「苦しい日程」神戸の得点増は武藤と大迫の体調次第、今後「狙われる」サヴィオを助ける浦和の新トップ下【神戸VS浦和戦で見えた「新戦力の実力」と「今後の課題」】(2)の画像
神戸の「ゴール量産」に欠かせない武藤嘉紀(写真奥)と大迫勇也。一方、浦和の渡邊凌磨(写真前)には「新しい役割」を求めたい。(20240601)撮影/原壮史(Sony α1使用)

 2025年2月15日、ヴィッセル神戸対浦和レッズの試合がノエビアスタジアム神戸で行われた。試合は、0-0の引き分けに終わった。神戸は、武藤嘉紀と大迫勇也、酒井高徳と扇原貴宏をスタメンで起用。浦和は、新加入のダニーロ・ボザとマテウス・サヴィオを出場させる。浦和は、同じく新加入の金子拓郎や松本泰志も頭から使ってきた。その激闘から見えてきた両チームの「現在の状況」から「新戦力の実力」、「今後の課題」まで、試合のハイライトともに分析しよう。後編(2)では、試合後半のいくつかの場面をピックアップしたい。

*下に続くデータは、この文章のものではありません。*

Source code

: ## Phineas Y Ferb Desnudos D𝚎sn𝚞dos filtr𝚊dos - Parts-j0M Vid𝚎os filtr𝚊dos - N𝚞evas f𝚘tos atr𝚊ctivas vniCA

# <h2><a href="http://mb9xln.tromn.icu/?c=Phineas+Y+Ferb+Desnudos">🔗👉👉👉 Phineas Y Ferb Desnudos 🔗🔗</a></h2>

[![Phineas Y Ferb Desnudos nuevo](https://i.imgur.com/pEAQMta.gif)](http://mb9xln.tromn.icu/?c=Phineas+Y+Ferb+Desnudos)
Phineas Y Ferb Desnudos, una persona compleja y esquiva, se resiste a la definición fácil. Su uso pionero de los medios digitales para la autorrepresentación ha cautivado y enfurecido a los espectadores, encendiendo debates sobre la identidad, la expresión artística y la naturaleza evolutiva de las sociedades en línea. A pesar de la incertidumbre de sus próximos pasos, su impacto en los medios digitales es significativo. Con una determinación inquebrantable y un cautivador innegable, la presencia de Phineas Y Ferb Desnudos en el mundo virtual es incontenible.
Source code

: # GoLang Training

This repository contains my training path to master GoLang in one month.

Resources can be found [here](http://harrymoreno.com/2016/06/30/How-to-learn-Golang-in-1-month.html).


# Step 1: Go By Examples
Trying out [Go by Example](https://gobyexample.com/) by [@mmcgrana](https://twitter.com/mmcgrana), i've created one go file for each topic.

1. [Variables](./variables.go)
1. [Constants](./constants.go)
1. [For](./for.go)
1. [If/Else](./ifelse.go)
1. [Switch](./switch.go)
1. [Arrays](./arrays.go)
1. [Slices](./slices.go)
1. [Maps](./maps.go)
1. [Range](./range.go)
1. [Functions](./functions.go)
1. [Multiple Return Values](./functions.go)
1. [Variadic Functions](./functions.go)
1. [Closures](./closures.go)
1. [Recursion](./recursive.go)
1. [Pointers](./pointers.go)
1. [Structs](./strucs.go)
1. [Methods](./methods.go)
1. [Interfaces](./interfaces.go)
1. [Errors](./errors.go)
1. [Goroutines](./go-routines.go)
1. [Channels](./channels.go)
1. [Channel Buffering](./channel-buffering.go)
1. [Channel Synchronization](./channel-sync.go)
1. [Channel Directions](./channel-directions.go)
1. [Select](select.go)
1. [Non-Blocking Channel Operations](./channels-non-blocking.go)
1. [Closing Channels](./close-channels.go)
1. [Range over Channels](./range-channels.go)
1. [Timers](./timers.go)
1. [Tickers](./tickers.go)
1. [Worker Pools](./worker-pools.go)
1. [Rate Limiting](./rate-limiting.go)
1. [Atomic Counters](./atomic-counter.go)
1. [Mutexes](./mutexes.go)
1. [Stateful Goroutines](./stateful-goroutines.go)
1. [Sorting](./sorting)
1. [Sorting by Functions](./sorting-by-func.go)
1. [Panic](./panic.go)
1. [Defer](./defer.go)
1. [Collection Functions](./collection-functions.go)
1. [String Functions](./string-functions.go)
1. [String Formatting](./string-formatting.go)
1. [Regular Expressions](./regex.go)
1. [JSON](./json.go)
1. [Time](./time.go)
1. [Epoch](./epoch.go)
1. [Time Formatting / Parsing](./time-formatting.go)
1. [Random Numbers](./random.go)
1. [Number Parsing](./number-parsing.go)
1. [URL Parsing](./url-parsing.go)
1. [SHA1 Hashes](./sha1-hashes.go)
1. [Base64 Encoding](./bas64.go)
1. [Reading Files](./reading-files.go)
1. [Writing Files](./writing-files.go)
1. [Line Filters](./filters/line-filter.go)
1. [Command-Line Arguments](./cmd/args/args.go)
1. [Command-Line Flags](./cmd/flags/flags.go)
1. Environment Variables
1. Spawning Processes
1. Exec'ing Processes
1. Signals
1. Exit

 試合を詳細に分析するために、試合のダイジェストにしたがって話を進めていく。読者の皆さんは、以下のDAZN公式ハイライトを見てプレーの詳細部分を確認してほしい。https://www.youtube.com/watch?v=s_zjnUNbtDs

■競り合いをも「左右する」上質キック

【80分のサヴィオのコーナーキック】
 マテウス・サヴィオのコーナーキックをマテウス・ホイブラーテンがバックヘッドでボールを流すと、押し込もうとした松本泰志の腕にボールに当たってハンドになってしまった。松本のハンドは仕方がないことだが、サヴィオのキックは素晴らしかった。ニアサイドに速くて強いボールが蹴られ、ホイブラーテンにマークがついていたのだが、サヴィオのキックの質がいいので、相手は競り合いに敗れている。

【87分の左からのクロスを武藤がシュートした場面】
 クロスボールに対して原口元気がヘディングしてクリアしようとするが、空振りして武藤にボールが渡る。武藤のシュートをGK西川周作が弾いてセーブした。
 まず、原口のポジショニングが悪い。同じ場面でホイブラーテンが大迫の背後に立っているように、武藤の背後に原口が立たなければならない。人とボールが同一視野に入る場所にポジショニングをしなければならないのである。もっと言えば、本来ならば、この場所には原口ではなく、萩原拓也がいなければいけない。西川のファインセーブに、浦和が救われたシーンだった。